Instruction for the data below: set down exactly the lines from the line with "useful in our" to the line with "non-default routing table", inclusive, and no others.

*** Exercise input ***

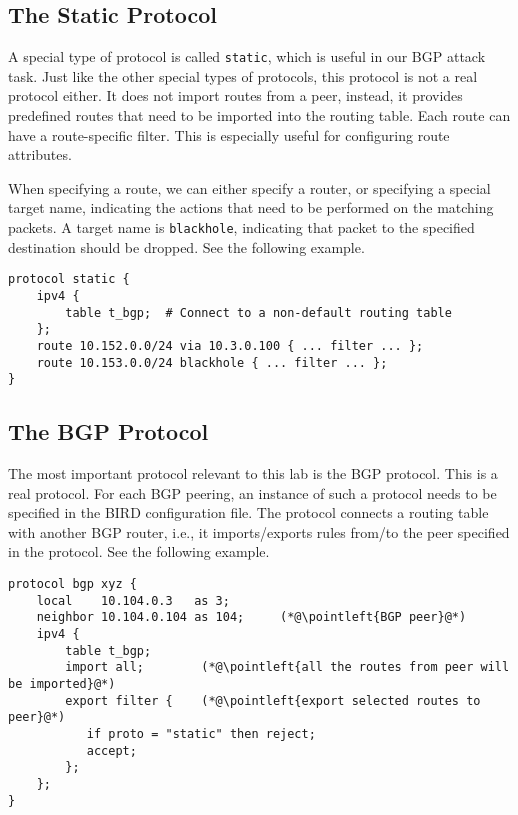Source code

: \subsection{The Static Protocol} 

A special type of protocol is called \texttt{static}, which is 
useful in our BGP attack task. Just like the other special
types of protocols, this protocol is not a real protocol either.
It does not import routes from a peer, instead, it provides 
predefined routes that need to be imported into 
the routing table. Each route can have a route-specific
filter. This is especially useful for configuring route attributes. 

When specifying a route, we can either specify a router, or 
specifying a special target name, indicating the actions 
that need to be performed on the matching packets. 
A target name is \texttt{blackhole},
indicating that packet to the specified destination should be 
dropped. See the following example.

\begin{lstlisting}
protocol static {
    ipv4 {
        table t_bgp;  # Connect to a non-default routing table
    };
    route 10.152.0.0/24 via 10.3.0.100 { ... filter ... };
    route 10.153.0.0/24 blackhole { ... filter ... };
}
\end{lstlisting}


\subsection{The BGP Protocol} 

The most important protocol relevant to this lab is the BGP protocol.
This is a real protocol. For each BGP peering, an instance of 
such a protocol needs to be specified in the BIRD configuration 
file. The protocol connects a routing table with another 
BGP router, i.e., it imports/exports rules from/to 
the peer specified in the protocol.
See the following example. 

\begin{lstlisting}
protocol bgp xyz {
    local    10.104.0.3   as 3;
    neighbor 10.104.0.104 as 104;     (*@\pointleft{BGP peer}@*)
    ipv4 {
        table t_bgp;
        import all;        (*@\pointleft{all the routes from peer will be imported}@*)
        export filter {    (*@\pointleft{export selected routes to peer}@*)
           if proto = "static" then reject;
           accept;
        };
    };
}
\end{lstlisting}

***

* **Solution**
useful in our BGP attack task. Just like the other special
types of protocols, this protocol is not a real protocol either.
It does not import routes from a peer, instead, it provides 
predefined routes that need to be imported into 
the routing table. Each route can have a route-specific
filter. This is especially useful for configuring route attributes. 

When specifying a route, we can either specify a router, or 
specifying a special target name, indicating the actions 
that need to be performed on the matching packets. 
A target name is \texttt{blackhole},
indicating that packet to the specified destination should be 
dropped. See the following example.

\begin{lstlisting}
protocol static {
    ipv4 {
        table t_bgp;  # Connect to a non-default routing table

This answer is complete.